### [Work instruction]
Below are records. Count every line containing the word "that" and give the number alone.

--*--

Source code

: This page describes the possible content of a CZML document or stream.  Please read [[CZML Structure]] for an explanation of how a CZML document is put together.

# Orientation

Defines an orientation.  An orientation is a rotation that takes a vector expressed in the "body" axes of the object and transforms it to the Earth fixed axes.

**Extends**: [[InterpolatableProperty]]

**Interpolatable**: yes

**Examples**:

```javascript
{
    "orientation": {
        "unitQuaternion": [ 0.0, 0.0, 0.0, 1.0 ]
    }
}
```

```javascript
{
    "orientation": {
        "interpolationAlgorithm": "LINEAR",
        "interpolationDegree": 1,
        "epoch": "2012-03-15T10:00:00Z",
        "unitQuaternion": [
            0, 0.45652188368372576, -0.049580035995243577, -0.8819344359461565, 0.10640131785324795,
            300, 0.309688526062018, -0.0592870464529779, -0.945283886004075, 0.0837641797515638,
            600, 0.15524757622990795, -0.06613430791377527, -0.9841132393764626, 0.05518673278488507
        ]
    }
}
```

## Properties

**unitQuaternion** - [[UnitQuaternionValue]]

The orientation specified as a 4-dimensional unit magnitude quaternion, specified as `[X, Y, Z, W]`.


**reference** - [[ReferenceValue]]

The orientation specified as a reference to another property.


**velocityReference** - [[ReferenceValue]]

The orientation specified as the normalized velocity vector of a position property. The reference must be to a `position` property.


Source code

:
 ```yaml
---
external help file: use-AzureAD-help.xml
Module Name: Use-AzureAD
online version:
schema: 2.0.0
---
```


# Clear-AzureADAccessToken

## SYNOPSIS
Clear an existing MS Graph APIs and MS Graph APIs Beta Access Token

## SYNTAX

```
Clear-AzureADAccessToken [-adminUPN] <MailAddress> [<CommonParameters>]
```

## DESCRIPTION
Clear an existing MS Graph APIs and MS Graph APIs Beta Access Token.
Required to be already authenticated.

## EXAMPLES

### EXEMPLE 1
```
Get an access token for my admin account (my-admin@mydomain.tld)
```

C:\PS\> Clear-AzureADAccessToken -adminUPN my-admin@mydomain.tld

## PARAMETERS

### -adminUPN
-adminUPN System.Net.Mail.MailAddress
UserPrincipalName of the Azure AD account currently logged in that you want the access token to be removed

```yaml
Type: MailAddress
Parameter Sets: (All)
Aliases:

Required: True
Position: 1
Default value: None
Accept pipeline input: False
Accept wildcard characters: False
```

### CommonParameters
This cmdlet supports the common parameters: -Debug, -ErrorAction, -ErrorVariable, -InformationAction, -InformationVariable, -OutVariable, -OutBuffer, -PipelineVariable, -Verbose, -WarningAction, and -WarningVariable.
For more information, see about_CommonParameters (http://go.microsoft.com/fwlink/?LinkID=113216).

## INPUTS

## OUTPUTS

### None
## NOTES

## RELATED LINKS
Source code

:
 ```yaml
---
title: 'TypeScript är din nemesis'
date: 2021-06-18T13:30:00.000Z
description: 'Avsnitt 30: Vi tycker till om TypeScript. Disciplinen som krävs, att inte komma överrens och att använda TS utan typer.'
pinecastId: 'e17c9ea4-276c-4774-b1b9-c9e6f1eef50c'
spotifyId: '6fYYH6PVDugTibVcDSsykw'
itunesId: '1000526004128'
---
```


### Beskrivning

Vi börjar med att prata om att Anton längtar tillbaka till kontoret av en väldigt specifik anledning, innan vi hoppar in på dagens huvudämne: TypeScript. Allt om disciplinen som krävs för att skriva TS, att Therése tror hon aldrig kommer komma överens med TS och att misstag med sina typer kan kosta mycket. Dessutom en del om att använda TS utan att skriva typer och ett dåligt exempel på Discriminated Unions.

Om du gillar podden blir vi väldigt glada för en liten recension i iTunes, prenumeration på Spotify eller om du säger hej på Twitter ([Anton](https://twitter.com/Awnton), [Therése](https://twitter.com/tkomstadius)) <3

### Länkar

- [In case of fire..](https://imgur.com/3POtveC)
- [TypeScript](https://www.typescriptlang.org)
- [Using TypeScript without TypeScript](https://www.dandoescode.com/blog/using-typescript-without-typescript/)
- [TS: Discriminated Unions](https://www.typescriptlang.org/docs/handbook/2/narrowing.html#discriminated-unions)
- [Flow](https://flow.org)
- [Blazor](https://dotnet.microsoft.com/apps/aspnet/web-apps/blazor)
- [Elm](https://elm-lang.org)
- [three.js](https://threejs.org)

--*--

### [Task output]
2